Statistics published by the Health Authority Abu Dhabi (Haad) for past year have shown severe gaps in the number of critical and intensive-care beds, and the emergency doctors and nurses needed to staff them.

“The issue around ICU bed capacity and ICU bed utilisation has been a long-standing challenge – not just for health systems in Abu Dhabi and in the GCC but frankly all over the world,” said Ali Hashemi, managing partner at Amana Healthcare, a health provider that offers specialised intensive care to chronically ill patients.

“In emerging healthcare markets like the one we are in, great strides have been made in both the quantity of care that is being delivered and access to the care.

“However, right along with the massive amount of investment that Abu Dhabi and other governments are making, the demand is keeping up with, and even outstripping, investment toe-to-toe.

“That is kind of the challenge we face. We are blessed with great growth and prosperity in this part of the world but that puts a continual, increasing burden on the healthcare system. So it is actually quite difficult to keep up.”
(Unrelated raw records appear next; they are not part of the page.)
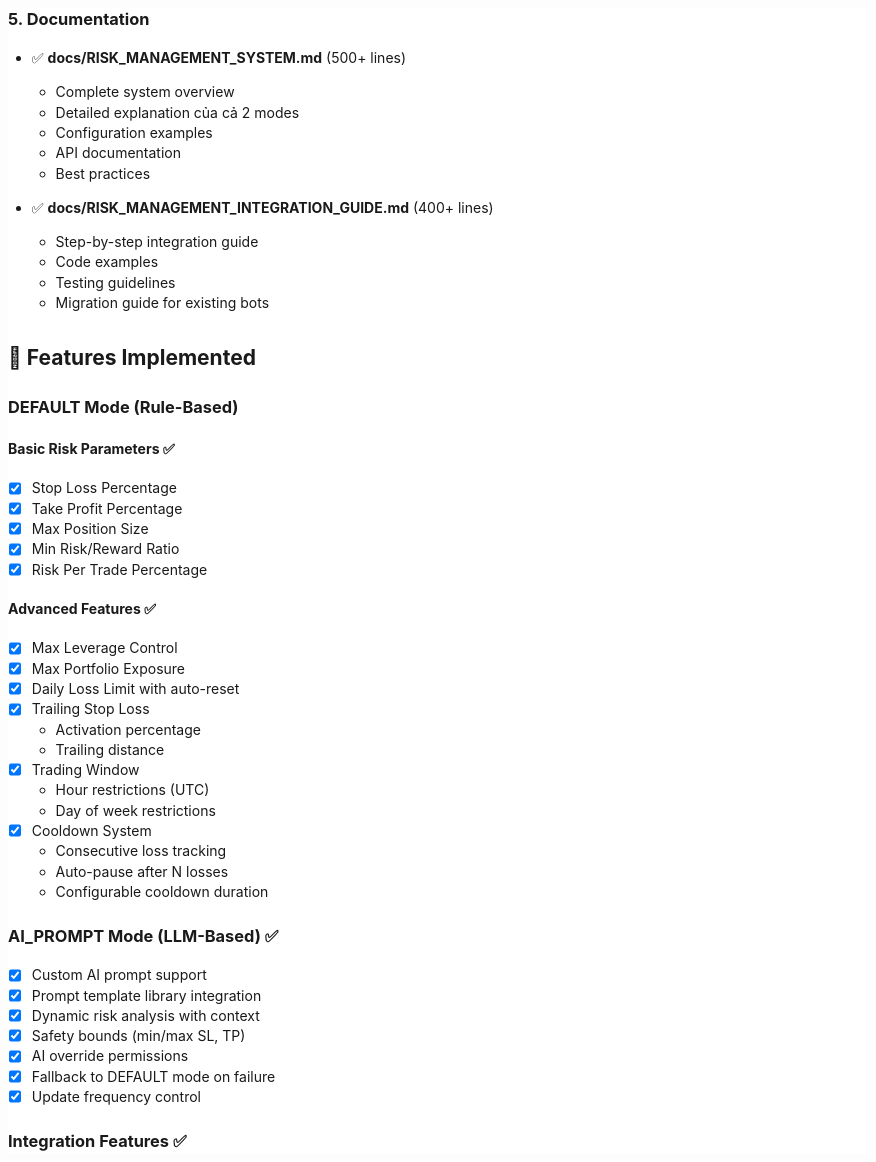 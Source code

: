### 5. Documentation
- ✅ **docs/RISK_MANAGEMENT_SYSTEM.md** (500+ lines)
  - Complete system overview
  - Detailed explanation của cả 2 modes
  - Configuration examples
  - API documentation
  - Best practices
  
- ✅ **docs/RISK_MANAGEMENT_INTEGRATION_GUIDE.md** (400+ lines)
  - Step-by-step integration guide
  - Code examples
  - Testing guidelines
  - Migration guide for existing bots

## 🎯 Features Implemented

### DEFAULT Mode (Rule-Based)

#### Basic Risk Parameters ✅
- [x] Stop Loss Percentage
- [x] Take Profit Percentage  
- [x] Max Position Size
- [x] Min Risk/Reward Ratio
- [x] Risk Per Trade Percentage

#### Advanced Features ✅
- [x] Max Leverage Control
- [x] Max Portfolio Exposure
- [x] Daily Loss Limit with auto-reset
- [x] Trailing Stop Loss
  - Activation percentage
  - Trailing distance
- [x] Trading Window
  - Hour restrictions (UTC)
  - Day of week restrictions
- [x] Cooldown System
  - Consecutive loss tracking
  - Auto-pause after N losses
  - Configurable cooldown duration

### AI_PROMPT Mode (LLM-Based) ✅

- [x] Custom AI prompt support
- [x] Prompt template library integration
- [x] Dynamic risk analysis with context
- [x] Safety bounds (min/max SL, TP)
- [x] AI override permissions
- [x] Fallback to DEFAULT mode on failure
- [x] Update frequency control

### Integration Features ✅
Haad states that the optimal occupancy rate for critical care beds is 75 per cent.

However, beds in units for cardiac, neonatal, coronary, psychiatric, medical and surgical intensive care at government-run hospitals, operated by the Abu Dhabi Health Services Company (Seha), were almost all at 100 per cent capacity last year.

Special care baby unit beds across the emirate were also above optimal occupancy.

Mr Hashemi said Abu Dhabi health regulators had taken great strides to encourage and promote investment into healthcare and to fill gaps in care.

Consequently, healthcare investors such as Amana, that were starting to open facilities in the emirate, were helping to empty beds in overstretched ICUs.

“Nevertheless, there is tremendous scope for continued improvement, continued growth and scope for better management of our patient population and our disease burden,” said Mr Hashemi.

Dr Lalu Chacko, medical director of LLH Hospital Abu Dhabi, described the ICU beds shortage as the biggest healthcare problem in the emirate.

“These are the ones that save lives but we are really, really short of ICU beds,” he said.

He said there were many factors contributing to the shortage, but that one of them was a shortage of trained nurses equipped with the skills to work in an intensive care unit facility.

“It is a highly specialised field – it is not easy to get people trained,” said the 46-year-old Indian. “And you can not run an intensive care unit, especially a neonatal intensive care unit, without nurses who are highly skilled.”

He said: “Abu Dhabi is an expanding emirate and there is is going to be a more acute shortage of beds in the near future.”

The Haad report said several public and private hospitals were under construction and would provide further capacity for intensive-care beds next year. But by 2020 there needs to be more than 2,200 ICU and general hospital beds.

There are 16 hospitals under construction that are more than 50 per cent complete, which should provide an extra 2,859 beds, according to the health body.